Scheduler Design

Design of RT-XEN 2.x

[We focus on explaining the design of the global EDF/RM schedulers. As to the design of partitioned schedulers, the difference is that each CPU has a RunQ and each CPU only pick VCPUs from its RunQ. The other logics are the same.]

RT-Xen 2.x uses a global RunQ to hold all VCPUs scheduled by the real-time global EDF/RM schedulers.  This RunQ has two parts: the first part has VCPUs with budget sorted by priority; the second part has VCPUs without budget. This RunQ is protected by a spin-lock. Whenever a cpu tries to insert/delete a VCPU from this RunQ, it has to first grab this global RunQ lock. 

How does the scheduler works in general?

Each CPU will call rt_schedule() function every 1ms. This rt_schedule() function does the following things in sequence:

    1) Burn the budget of the current running task on this CPU;

    2) Replenish the budget of all VCPUs in the RunQ; If a VCPU does not need to replenish its budget yet (because its next period has not start), we just skip this VCPU in the budget replenish function.

    3) Pick the highest priority VCPU VP' from RunQ that is feasible on this CPU; If the picked VP'  has higher priority than the current running VCPU VP on this CPU, the scheduler pick the VP' to run on this CPU in the next 1ms and does the context switch between VP' and VP; otherwise,  the scheduler insert VP' back and let the current VP continue running on this CPU in the next 1ms. 

A VCPU has two categories of CPU masks:

    a) CPU mask: the CPU mask this VCPU should run on, which is assigned by using "xl vcpu-pin" command; and 

    b) CPU Pool mask: the CPU mask of the CPU Pool in which the domain of this VCPU is assigned, which is assigned by using "xl cpupool-migrate" command. (If you are not familiar with CPU Pool in Xen, you can just assume VCPUs do not have this CPU Pool mask because this mask marks all CPUs available to each VCPU by default.)

A feasible CPU for a VCPU has its index in the set of {CPU mask & CPU Pool mask}. 

An available CPU for a VCPU is a feasible CPU which is idle or has a lower-priority task running on it now.

What happens when an interrupt is raised?

When an interrupt is raised on a VCPU VP_i, the scheduler will do the following operations in sequence:

    a) Insert this VCPU VP_i into the RunQ and sort the RunQ;

    b) Pick the first VCPU VP_j (highest priority VCPU) in the RunQ; (VP_j may or may not be VP_i.)

    c) Find an feasible CPU to run this highest priority VCPU VP_j.
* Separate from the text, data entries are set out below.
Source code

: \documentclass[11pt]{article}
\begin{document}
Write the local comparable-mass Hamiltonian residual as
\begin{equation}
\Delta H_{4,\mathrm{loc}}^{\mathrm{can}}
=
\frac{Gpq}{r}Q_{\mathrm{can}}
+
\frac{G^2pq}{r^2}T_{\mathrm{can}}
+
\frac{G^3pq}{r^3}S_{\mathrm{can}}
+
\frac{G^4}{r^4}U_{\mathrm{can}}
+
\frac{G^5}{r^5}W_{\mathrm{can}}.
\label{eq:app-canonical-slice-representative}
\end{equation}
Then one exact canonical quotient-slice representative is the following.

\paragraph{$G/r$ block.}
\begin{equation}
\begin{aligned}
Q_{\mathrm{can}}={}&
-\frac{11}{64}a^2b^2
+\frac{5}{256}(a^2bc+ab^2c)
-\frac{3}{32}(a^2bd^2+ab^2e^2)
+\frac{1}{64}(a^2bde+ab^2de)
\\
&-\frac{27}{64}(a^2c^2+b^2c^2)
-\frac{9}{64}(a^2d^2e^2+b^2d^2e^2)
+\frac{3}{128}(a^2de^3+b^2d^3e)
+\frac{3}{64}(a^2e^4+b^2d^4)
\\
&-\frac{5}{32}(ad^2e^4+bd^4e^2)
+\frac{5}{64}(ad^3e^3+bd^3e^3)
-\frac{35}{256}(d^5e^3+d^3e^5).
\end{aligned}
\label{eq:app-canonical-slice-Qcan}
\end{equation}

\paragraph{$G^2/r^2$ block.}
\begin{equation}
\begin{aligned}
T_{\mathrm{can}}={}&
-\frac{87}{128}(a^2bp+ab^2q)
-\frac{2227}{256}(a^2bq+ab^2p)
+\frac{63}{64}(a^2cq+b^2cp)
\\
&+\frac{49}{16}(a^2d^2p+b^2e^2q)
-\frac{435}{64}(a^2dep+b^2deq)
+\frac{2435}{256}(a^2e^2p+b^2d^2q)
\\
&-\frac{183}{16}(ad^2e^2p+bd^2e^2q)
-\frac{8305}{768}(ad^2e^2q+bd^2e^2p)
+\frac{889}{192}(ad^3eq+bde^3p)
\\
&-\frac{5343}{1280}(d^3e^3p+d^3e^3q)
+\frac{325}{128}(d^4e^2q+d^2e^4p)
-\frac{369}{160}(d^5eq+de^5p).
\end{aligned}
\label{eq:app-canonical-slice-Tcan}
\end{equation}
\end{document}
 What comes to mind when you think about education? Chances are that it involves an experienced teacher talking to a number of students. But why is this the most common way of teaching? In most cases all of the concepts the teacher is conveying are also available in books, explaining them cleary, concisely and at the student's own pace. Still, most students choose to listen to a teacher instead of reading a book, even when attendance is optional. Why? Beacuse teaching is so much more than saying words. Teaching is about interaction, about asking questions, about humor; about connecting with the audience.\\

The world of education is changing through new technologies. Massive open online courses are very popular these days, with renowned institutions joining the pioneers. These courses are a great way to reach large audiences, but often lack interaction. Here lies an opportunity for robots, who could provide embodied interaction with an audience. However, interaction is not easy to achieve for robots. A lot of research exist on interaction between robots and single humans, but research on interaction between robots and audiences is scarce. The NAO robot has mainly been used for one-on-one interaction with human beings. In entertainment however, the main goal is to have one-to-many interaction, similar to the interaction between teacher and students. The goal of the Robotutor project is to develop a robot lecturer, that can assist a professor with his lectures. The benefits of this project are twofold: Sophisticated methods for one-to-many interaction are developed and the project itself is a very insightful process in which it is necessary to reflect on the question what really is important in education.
If several CPUs are available, the preference is as follows: Idle CPU where this VP_j was running > Idle CPU where this VP_j was not running > CPU where a lower priority VCPU is running.

Design of RT-XEN 1.x

We assume that every guest OS is equipped with one virtual CPU (VCPU), and are all pinned on one specific physical CPU (PCPU). In DS, PES, and POS, each VCPU has three parameters: budget, period, and priority. SS requires each VCPU to record two more parameters: status, and the total amount of budget consumed since the last execution.

Every PCPU is equipped with three queues: a Run Queue (RunQ), a Ready Queue (RdyQ), and a Replenishment Queue (RepQ). The RunQ and RdyQ are used to store active VCPUs (the guest OS is not paused). The RunQ holds VCPUs that have tasks to run (regardless of budget), sorted according to priority. Every time do_schedule is triggered, it inserts the currently running VCPU back into the RunQ or RdyQ, then picks the highest priority VCPU with a positive budget from the RunQ, and runs it for one quantum (we choose the quantum to be 1 ms). The RdyQ holds VCPUs that have no task to run, but may still have budgets. It is used for PES, e.g, when a VCPU A goes to the RdyQ and still has budget, if the current running VCPU has lower priority than A, A's budget needs to be consumed as well.

The RepQ stores replenishment information for all the VCPUs on the specific PCPU. Every element in RepQ contains three parameters: the VCPU to replenish, the replenishment time, and the replenishment amount. At each scheduling quantum, the RepQ is checked and any current replenishment is performed. If the VCPU replenished has higher priority than the current running one, an interrupt is also raised to trigger the do_schedule function which performs the context switch. For DS, PES, and POS, the RepQ is independent of the VCPU's actual execution: every VCPU receives a replenishment with a fixed period. For SS, insertion into the RepQ is dynamically decided by the status of the VCPU.